- Native name: يوحنا شديد
- Church: Maronite Church
- Diocese: Eparchy of Our Lady of Lebanon of São Paulo
- In office: 27 February 1988 – 9 June 1990
- Predecessor: Himself (as Eparch)
- Successor: Joseph Mahfouz
- Previous posts: Eparch of Our Lady of Lebanon of São Paulo (1971-1988) Auxiliary Bishop of the Ordinariate for the Faithful of Eastern Rites in Brazil (1968-1971) Titular Bishop of Arca in Phoenicia dei Maroniti (1956-1971)

Orders
- Ordination: 20 December 1941
- Consecration: 29 June 1956 by Paul Peter Meouchi

Personal details
- Born: 18 February 1914 Kherbet Qanafar (near Joub Jannine), Vilayet of Syria, Ottoman Empire
- Died: 31 July 1991 (aged 77)

= João Chedid =

Lebanese Bishop in Brazil

João Chedid, OMM (18 February 1914 – 31 July 1991) was the first Maronite Bishop of the Maronite Catholic Eparchy of Our Lady of Lebanon of São Paulo in Brazil.

==Life==

Chedid was born in Kherbet-Kanafar, Lebanon. On 20 December 1941 he was ordained a priest in the OMM. On April 21, 1956, he was appointed auxiliary bishop to the Ordinariate for Eastern Catholics in Brazil, at the same time he was also appointed titular bishop of Arca in Phoenicia dei Maroniti.
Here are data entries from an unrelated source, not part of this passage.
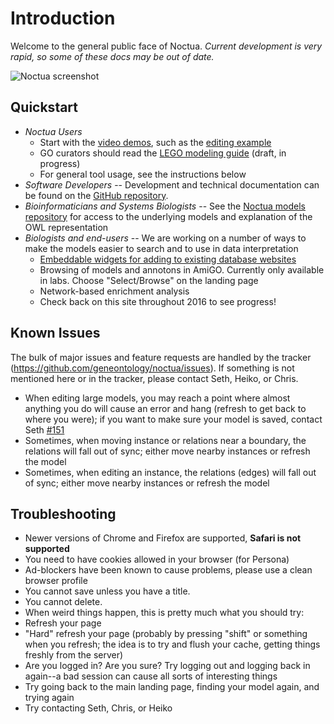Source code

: # Introduction

Welcome to the general public face of Noctua. _Current development is
very rapid, so some of these docs may be out of date._

![Noctua screenshot](https://geneontology.github.io/noctua/images/screenshot.png)

## Quickstart

 * *Noctua Users*
    * Start with the [video demos](https://vimeo.com/channels/Noctua), such as the [editing example](https://vimeo.com/channels/noctua/148780879)
    * GO curators should read the [LEGO modeling guide](https://docs.google.com/document/d/18ihslb7prB6CWtu2yjF-pMHZBTY1-AdXJAu-ZyuyXS4/edit#) (draft, in progress)
    * For general tool usage, see the instructions below
 * *Software Developers* -- Development and technical documentation can be found on the [GitHub repository](http://github.com/geneontology/noctua).
 * *Bioinformaticians and Systems Biologists* -- See the [Noctua models repository](http://github.com/geneontology/noctua-models) for access to the underlying models and explanation of the OWL representation
 * *Biologists and end-users* -- We are working on a number of ways to make the models easier to search and to use in data interpretation
    * [Embeddable widgets for adding to existing database websites](https://github.com/geneontology/noctua/issues/221)
    * Browsing of models and annotons in AmiGO. Currently only available in labs. Choose "Select/Browse" on the landing page
    * Network-based enrichment analysis
    * Check back on this site throughout 2016 to see progress!


## Known Issues

The bulk of major issues and feature requests are handled by the
tracker (https://github.com/geneontology/noctua/issues). If something is
not mentioned here or in the tracker, please contact Seth, Heiko, or Chris.

* When editing large models, you may reach a point where almost anything you do will cause an error and hang (refresh to get back to where you were); if you want to make sure your model is saved, contact Seth [#151](https://github.com/geneontology/noctua/issues/151)
* Sometimes, when moving instance or relations near a boundary, the relations will fall out of sync; either move nearby instances or refresh the model
* Sometimes, when editing an instance, the relations (edges) will fall out of sync; either move nearby instances or refresh the model

## Troubleshooting

* Newer versions of Chrome and Firefox are supported, __Safari is not supported__
* You need to have cookies allowed in your browser (for Persona)
* Ad-blockers have been known to cause problems, please use a clean browser profile
* You cannot save unless you have a title.
* You cannot delete.
* When weird things happen, this is pretty much what you should try:
 * Refresh your page
 * "Hard" refresh your page (probably by pressing "shift" or something when you refresh; the idea is to try and flush your cache, getting things freshly from the server)
 * Are you logged in? Are you sure? Try logging out and logging back in again--a bad session can cause all sorts of interesting things
 * Try going back to the main landing page, finding your model again, and trying again
 * Try contacting Seth, Chris, or Heiko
The Maronite Patriarch of Antioch and all the East Paul Peter Meouchi ordained him bishop on June 29, 1956, assisted by the co-consecrators Pietro Dib (Eparch of Cairo) and Anthony Peter Khoraish (then Eparch of Sidon).
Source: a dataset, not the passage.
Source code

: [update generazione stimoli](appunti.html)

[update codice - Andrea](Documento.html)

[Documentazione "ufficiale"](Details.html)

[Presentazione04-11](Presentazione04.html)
From 1968 to 1971 Chedid was also Patriarchal Vicar of the Maronites in Brazil.

On November 29, 1971, he was appointed Bishop to São Paulo, in this office, he was on 27 February 1988 named Archbishop Pro hac vice to São Paulo. He was a Council Father during the second session of the II Vatican Council. In 1961 he was co-consecrator of Nasrallah Boutros Sfeir, who later became Patriarch of Antioch. Chedid resigned on June 9, 1990, as Bishop and became an Emeritus bishop until his death on 31 July 1991.